Agency required to accommodate religious practices of employees

Under Title VII, employers are required to accommodate the religious

practices of their employees unless a requested accommodation is shown to

impose an undue hardship.  42 U.S.C. § 2000e(j); 29 C.F.R. § 1605.2(b)(1).

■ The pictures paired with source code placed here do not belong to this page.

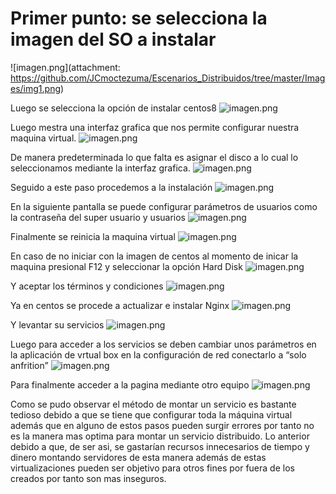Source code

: # Primer punto: se selecciona la imagen del SO a instalar
 ![imagen.png](attachment: https://github.com/JCmoctezuma/Escenarios_Distribuidos/tree/master/Images/img1.png)

Luego se selecciona la opción de instalar centos8
![imagen.png](attachment:imagen.png)
 
Luego mestra una interfaz grafica que nos permite configurar nuestra maquina virtual.
![imagen.png](attachment:imagen.png)
 
 De manera predeterminada lo que falta es asignar el disco a lo cual lo seleccionamos mediante la interfaz grafica. 
 ![imagen.png](attachment:imagen.png)
 
Seguido a este paso procedemos a la instalación
![imagen.png](attachment:imagen.png)
 
En la siguiente pantalla se puede configurar parámetros de usuarios como la contraseña del super usuario y usuarios
![imagen.png](attachment:imagen.png)
 

Finalmente se reinicia la maquina virtual
![imagen.png](attachment:imagen.png)
 
En caso de no iniciar con la imagen de centos al momento de inicar la maquina presional F12 y seleccionar la opción Hard Disk 
 ![imagen.png](attachment:imagen.png)
 
Y aceptar los términos y condiciones
![imagen.png](attachment:imagen.png)
 
Ya en centos se procede a actualizar e instalar Nginx
![imagen.png](attachment:imagen.png)
 
Y levantar su servicios
![imagen.png](attachment:imagen.png) 

Luego para acceder a los servicios se deben cambiar unos parámetros en la aplicación de vrtual box en la configuración de red conectarlo a “solo anfrition”
 ![imagen.png](attachment:imagen.png)

Para finalmente acceder a la pagina mediante otro equipo
 ![imagen.png](attachment:imagen.png)

Como se pudo observar el método de montar un servicio es bastante tedioso debido a que se tiene que configurar toda la máquina virtual además que en alguno de estos pasos pueden surgir errores por tanto no es la manera mas optima para montar un servicio distribuido. Lo anterior debido a que, de ser asi, se gastarían recursos innecesarios de tiempo y dinero montando servidores de esta manera además de estas virtualizaciones pueden ser objetivo para otros fines por fuera de los creados por tanto son mas inseguros.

The traditional framework for establishing a prima facie case of

discrimination based on religious accommodation requires complainant to

demonstrate that: (1) he or she has a bona fide religious belief, the

practice of which conflicted with their employment, (2) he or she informed

the agency of this belief and conflict, and (3) the agency nevertheless

enforced its requirement against complainant.  Heller v. EBB Auto Co., 8

F.3d 1433, 1438 (9th Cir. 1993); Turpen v. Missouri-Kansas-Texas R.R. Co.,

736 F.2d 1022, 1026 (5th Cir. 1984).  Once a complainant establishes a

prima facie case, the agency must show that it made a good faith effort to

reasonably accommodate complainant’s religious beliefs and, if such proof

fails, the agency must show that the alternative means of accommodation

proffered by complainant could not be granted without imposing an undue

hardship on the agency’s operations.  See Tiano v. Dillard Dept. Stores,

Inc., 139 F.3d 679, 681 (9th Cir. 1998); Redmond v. GAF Corporation,

574 F.2d 897, 902 (7th Cir. 1978); Cardona v. United States Postal

Service, EEOC Request No. 05890532 (October 25, 1989). Pursuant to 29

C.F.R. § 1605.2(a)-(e), the Commission’s “Guidelines on Discrimination

Because of Religion” (the Guidelines), alternatives for accommodating

an employee’s religious practices include, but are not limited to,

voluntary substitutes and swaps, flexible scheduling, and lateral

transfers and job changes.  Undue hardship does not become a defense

until the employer claims it as a defense to its duty to accommodate.

Ansonia Board of Education v. Philbrook, 479 U.S. 60, 68-69 (1986).

In order to show undue hardship, an employer must demonstrate that an

accommodation would require more than a de minimis cost.  Trans World

Airlines, Inc. v. Hardison, 432 U.S. 63, 74 (1977).